As well as brushing aside the economic objections (to European Monetary Union), he simply ignored or dismissed without argument the political consequences of joining a single currency, and would not admit that a currency union would require a political union as well, to control tax and expenditure. Whether this was from intellectual laziness or political prejudice, I could not tell writes David Heathcoat-Amory in his memoirs. The date was May 16, 1996. He was speaking to his boss, an arch-euro supporter and at that time Chancellor of the Exchequer, Ken Clarke, to tell him why he was quitting.
In an excellent piece, Dominic Lawson explains how our political class - New Labour, the Liberal Democrats, the pre-Thatcher Conservatives and others of like opinions - knew the critics were right that EMU would inevitably demand the creation of a European government, but that because the people of Europe would not allow their politicians to discard their national sovereignty, they needed to impose it on the people by a process of stealth and denial - until it was so deeply embedded as to be unstoppable in its momentum and could be admitted and finally implemented.

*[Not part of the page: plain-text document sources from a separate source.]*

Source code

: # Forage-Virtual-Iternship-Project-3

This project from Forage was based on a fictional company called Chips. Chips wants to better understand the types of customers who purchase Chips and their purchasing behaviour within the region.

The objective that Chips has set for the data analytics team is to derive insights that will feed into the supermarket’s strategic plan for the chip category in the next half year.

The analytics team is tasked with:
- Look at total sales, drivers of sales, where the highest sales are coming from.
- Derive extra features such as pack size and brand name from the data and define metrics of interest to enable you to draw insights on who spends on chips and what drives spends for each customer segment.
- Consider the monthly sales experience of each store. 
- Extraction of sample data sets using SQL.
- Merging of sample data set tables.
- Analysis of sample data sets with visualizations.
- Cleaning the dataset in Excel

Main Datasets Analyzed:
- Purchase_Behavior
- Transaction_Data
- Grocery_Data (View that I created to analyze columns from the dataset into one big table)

As Amory explains, Thus, the countries which voted no to the treaties of Maastricht (1992), Nice (2001), the European constitution (2005) and Lisbon (2008) were ignored or told to try again. This contempt for public opinion comes at a price. It has created an EU which is all-powerful in legal terms but politically stunted, lacking authority or respect. When the EU has to do something difficult or controversial, such as rescue its currency, it can call on no loyalty or allegiance.
Now the people of Europe can clearly see that democratic deficit. In Greece, anger has spilled onto the streets. The road has run out. Yet still the European political class continues driving full-tilt, foot on the pedal, into a brick wall says Boris Johnson in a recent piece. Europe now has the lowest growth of any region in the world. We have already wasted years in trying to control this sickness in the euro, and we are saving the cancer and killing the patient. We have blighted countless lives and lost countless jobs by kidding ourselves that the answer to the crisis might be “more Europe”. And all for what? To salvage the prestige of the European Project, and to spare the egos of those who were wrong and muddle-headed enough to campaign for the euro.
It becomes more apparent by the day that Europe cannot - or simply will not - see the wood for the trees. At some point a more global perspective that understands the terrible destruction to wealth, nationhood and social cohesion which the European Project has wrought, will need to be put forward. Someone will have to hold a mirror up for European politicians to recognise just how disastrous the European Project has become. Someone must tell truth to power, and that time is not long away.
Cameron, who claims to have formed a Coalition in the national interest, should now be looking to initiate a global plan with the help of President Obama and other similarly minded world leaders outside the euro zone, to start telling Europe that the euro is no longer viable.
At the very least, if the individual countries of southern Europe are not to reintroduce drachma, escudo, paseta and lira, we need a southern European euro-currency to split from a harder, northern European euro-mark currency valued at a level that is appropriate for those economies. But that is just the first stage.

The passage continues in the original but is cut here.